### Source records
::::

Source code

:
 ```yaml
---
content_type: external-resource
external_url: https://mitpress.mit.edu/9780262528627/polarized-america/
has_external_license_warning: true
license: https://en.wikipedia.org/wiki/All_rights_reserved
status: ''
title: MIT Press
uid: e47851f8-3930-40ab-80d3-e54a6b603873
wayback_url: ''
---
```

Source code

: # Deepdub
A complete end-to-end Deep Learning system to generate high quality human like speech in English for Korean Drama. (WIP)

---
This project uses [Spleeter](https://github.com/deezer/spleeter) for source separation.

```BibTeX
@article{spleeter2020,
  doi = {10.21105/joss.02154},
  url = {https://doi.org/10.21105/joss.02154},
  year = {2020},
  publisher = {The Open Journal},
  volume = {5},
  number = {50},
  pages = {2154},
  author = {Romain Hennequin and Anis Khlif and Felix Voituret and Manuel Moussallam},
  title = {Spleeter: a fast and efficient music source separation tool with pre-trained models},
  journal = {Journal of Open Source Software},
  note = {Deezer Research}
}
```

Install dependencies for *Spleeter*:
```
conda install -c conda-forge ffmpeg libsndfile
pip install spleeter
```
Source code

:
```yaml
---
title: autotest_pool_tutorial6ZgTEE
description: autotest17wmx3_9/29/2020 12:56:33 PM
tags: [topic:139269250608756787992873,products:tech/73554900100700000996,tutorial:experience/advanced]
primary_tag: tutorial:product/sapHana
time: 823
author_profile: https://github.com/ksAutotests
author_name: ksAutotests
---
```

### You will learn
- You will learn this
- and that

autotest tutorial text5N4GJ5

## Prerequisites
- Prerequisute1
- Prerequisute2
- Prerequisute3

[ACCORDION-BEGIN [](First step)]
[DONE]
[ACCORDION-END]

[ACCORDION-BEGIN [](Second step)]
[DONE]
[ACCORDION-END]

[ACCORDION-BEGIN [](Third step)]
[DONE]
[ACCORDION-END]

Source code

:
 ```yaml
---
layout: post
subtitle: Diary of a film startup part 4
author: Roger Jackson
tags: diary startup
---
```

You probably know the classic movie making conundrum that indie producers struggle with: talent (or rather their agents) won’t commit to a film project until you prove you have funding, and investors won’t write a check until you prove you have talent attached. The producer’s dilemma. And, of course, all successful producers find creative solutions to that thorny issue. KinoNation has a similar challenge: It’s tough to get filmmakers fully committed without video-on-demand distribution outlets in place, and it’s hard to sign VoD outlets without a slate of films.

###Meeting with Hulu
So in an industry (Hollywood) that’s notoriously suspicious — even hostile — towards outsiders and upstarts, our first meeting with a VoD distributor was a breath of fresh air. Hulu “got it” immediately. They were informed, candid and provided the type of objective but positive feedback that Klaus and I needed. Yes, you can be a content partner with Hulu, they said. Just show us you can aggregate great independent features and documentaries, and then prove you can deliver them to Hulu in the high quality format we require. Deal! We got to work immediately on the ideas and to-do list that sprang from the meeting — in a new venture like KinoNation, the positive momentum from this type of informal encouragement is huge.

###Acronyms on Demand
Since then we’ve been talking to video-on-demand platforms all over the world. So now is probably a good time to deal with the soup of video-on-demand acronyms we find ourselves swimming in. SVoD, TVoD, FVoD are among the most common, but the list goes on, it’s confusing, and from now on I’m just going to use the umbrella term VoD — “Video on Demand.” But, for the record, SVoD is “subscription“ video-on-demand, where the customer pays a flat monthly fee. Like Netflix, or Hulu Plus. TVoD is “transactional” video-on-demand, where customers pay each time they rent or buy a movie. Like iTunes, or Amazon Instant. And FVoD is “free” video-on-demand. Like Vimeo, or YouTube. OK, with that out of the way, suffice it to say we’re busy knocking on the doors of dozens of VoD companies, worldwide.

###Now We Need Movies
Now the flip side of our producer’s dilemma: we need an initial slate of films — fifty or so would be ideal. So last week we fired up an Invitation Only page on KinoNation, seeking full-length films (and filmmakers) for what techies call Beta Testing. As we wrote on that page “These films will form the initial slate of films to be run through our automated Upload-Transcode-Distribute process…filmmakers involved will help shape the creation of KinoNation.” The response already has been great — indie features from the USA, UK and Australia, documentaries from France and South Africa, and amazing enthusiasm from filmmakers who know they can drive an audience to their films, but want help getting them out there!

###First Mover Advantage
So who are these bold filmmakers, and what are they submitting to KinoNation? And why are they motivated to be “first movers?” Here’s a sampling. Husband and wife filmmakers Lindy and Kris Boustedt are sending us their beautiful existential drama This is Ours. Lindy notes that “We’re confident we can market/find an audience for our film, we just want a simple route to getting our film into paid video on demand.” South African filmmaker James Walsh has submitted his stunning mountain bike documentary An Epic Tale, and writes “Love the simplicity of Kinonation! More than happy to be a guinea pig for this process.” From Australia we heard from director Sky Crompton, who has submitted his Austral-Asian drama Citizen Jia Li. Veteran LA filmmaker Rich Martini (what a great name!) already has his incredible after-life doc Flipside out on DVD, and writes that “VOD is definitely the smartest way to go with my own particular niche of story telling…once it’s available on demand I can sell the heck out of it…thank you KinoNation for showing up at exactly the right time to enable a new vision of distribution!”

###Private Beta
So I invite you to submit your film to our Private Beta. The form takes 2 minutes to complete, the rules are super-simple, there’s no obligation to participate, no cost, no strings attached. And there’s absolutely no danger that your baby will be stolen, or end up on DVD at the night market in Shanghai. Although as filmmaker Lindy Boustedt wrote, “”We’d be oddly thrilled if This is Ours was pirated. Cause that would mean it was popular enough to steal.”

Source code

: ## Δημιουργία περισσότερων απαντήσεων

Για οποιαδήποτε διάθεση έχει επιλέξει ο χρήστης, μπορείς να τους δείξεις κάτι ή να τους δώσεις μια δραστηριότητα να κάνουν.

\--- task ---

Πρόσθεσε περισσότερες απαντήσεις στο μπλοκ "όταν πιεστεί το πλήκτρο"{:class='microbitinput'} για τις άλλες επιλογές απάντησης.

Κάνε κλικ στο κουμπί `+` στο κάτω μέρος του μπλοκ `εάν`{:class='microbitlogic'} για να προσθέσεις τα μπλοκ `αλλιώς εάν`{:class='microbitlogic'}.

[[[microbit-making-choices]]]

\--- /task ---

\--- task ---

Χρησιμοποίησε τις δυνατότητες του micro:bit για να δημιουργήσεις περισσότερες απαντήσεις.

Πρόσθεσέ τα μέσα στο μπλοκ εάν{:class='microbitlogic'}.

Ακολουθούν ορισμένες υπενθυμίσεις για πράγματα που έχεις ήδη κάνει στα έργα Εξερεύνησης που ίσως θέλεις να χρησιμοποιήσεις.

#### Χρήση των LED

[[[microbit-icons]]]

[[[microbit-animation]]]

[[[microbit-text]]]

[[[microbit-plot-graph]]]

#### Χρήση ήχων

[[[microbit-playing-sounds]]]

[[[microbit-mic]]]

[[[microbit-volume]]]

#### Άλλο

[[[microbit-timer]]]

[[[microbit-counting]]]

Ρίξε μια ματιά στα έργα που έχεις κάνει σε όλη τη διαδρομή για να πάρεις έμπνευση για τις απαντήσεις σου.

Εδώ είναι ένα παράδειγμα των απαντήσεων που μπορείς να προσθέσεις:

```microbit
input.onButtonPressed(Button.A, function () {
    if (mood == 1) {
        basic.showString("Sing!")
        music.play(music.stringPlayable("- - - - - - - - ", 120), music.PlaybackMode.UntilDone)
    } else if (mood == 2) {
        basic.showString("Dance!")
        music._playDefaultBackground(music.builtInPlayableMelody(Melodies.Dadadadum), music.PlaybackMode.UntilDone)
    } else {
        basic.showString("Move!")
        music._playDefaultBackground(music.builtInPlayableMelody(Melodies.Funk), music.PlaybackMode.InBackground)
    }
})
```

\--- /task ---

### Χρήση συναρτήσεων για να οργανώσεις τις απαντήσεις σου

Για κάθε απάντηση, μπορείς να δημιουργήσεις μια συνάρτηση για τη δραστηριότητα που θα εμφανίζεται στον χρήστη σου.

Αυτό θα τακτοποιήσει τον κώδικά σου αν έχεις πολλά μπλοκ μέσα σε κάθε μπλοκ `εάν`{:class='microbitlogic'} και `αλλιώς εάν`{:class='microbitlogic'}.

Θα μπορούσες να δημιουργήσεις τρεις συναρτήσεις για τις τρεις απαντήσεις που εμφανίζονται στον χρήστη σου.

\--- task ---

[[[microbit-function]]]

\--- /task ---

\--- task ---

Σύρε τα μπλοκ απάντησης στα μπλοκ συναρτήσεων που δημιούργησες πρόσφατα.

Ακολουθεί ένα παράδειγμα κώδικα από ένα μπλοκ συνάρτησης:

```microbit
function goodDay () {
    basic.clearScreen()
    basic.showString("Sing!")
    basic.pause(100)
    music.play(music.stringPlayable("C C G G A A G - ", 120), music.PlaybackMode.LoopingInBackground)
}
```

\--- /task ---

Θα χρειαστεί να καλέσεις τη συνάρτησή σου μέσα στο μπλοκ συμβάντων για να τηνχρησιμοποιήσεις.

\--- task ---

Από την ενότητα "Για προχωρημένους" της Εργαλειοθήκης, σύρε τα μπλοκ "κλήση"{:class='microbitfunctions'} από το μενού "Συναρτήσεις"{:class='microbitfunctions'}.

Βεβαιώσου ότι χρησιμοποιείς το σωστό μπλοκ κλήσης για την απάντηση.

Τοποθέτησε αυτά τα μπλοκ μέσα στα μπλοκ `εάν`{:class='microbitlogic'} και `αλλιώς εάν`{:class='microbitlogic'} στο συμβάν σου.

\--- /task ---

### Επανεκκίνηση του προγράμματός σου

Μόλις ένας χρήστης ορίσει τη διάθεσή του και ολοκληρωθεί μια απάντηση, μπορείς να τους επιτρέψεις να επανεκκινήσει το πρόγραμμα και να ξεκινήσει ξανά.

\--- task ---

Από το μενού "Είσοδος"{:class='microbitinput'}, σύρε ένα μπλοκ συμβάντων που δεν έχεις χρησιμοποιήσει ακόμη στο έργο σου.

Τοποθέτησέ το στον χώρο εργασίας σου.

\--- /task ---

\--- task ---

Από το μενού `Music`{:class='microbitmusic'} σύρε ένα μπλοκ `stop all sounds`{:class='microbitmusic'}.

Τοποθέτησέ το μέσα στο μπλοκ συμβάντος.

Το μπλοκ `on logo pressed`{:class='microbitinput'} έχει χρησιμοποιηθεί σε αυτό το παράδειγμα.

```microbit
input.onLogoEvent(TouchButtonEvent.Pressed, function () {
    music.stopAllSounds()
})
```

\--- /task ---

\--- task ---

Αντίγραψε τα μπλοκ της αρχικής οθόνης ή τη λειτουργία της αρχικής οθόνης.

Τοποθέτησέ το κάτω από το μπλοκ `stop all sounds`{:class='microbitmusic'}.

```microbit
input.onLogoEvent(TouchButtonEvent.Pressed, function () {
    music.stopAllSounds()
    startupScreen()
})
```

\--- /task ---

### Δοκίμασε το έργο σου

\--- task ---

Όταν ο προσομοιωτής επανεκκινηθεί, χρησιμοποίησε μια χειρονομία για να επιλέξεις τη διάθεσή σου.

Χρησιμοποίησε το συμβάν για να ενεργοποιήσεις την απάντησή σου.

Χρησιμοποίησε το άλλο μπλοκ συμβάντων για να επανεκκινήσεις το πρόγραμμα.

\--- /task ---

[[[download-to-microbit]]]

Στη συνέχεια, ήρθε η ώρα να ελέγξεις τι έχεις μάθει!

::::

### Work instruction
If a line in the entries above contains the word "τους", count it, and give only the final number.

### Result of the exercise
2